Saturday, August 11, 2007

My art museum

I walked through the galleries of my local fine arts museum yesterday. I looked at Chinese pots dating back 8,ooo years and British watercolors only a century old. I gazed upon glossy silver and coins from the Byzantine Empire.

And I thought about how everything in the place was so stripped of context, trapped in those sterile glass boxes with only little placards to explain what it was.

In my art museum, it would be different. If I were going to display Medieval English stained glass from a church, you would walk into a darkened room with worn brick beneath your feet and the smell of incense in the air. The glass would be upon the wall with sunlight or at least faux sunlight shining through it. And you would sit upon a wooden pew with period church music softly playing, and thus experience it the way the artist intended.

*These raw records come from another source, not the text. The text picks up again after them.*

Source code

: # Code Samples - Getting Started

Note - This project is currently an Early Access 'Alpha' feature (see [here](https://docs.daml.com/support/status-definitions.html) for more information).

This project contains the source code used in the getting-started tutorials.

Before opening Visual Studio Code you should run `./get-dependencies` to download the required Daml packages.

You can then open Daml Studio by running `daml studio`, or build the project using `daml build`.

If I were going to display Russian items, I would turn the thermostat in the room down until it was almost frigid. And you would walk a few steps through some artificial snow to get to the exhibit and you'd hear murmurs of authentic Russian conversation and maybe have to pay with a ruble to get inside.

If I were going to display ancient pots excavated from a Chinese burial chamber, I would recreate the very ambience of that chamber, as if my visitors were the archaeologists who discovered it.

9 comments:

morinn said...

i know the feeling! it's just pointless to show pieces of different countries dating back to different time periods without putting them in their original context!
it kills the purpose of the object!

Open Grove Claudia said...

How fun your museum would be!! Of course, there's all those pesky concerns about safety - still.... I'd go!

Eastcoastdweller said...

Morinn and Claudia:

Thank You both for Your comments. I said I wasn't going to add any more links but I'm a hopeless blog addict, at least for good ones, so ... may I? Both of You wonderful Ladies?

Claudia, every good teacher knows that adding fun helps the learning process. A fun museum might not only boost attendance numbers but also help improve my country's dismal relationship with history.

ndpthepoetress Jean Michelle Culp said...

Thank you eastcoastdweller for this post! I needed a nice mental mini-vacation today and I found such at your Art museum.

StayAtHomeKat said...

Wonderful concept, your museum.

Until then we all will have to rely on our imaginations and own personal context to get as much as we can from the experience

molly said...

I think you've nailed the reason museums are often thought of as boring....I especially like the idea of turning the temps way down for the Russian exhibit. Tough to get a real feel for what you're viewing concerning Siberia, for instance, if you're not shivering....

Eastcoastdweller said...

Jeane: Glad I could send You on a no-cost vacation. And You didn't even lose Your luggage!

Kat: Yep, will have to do more research before I go next time. Try to get myself into the mood.

Molly: Maybe visitors could sip a little borscht soup and nibble rye bread before entering the gallery. Maybe authentic nature sounds from the region could play quietly in the background, and bells toll as if from a nearby Orthodox church.

Lizza said...

What a terrific idea. It would be like a time machine into the past or a portal to today's other countries. A visit to your museum would surely be an experience to remember.

Eastcoastdweller said...

Lizza: Thank You for Your visit to my blog.

Al of You sweet commenters get free passes to my museum on opening day.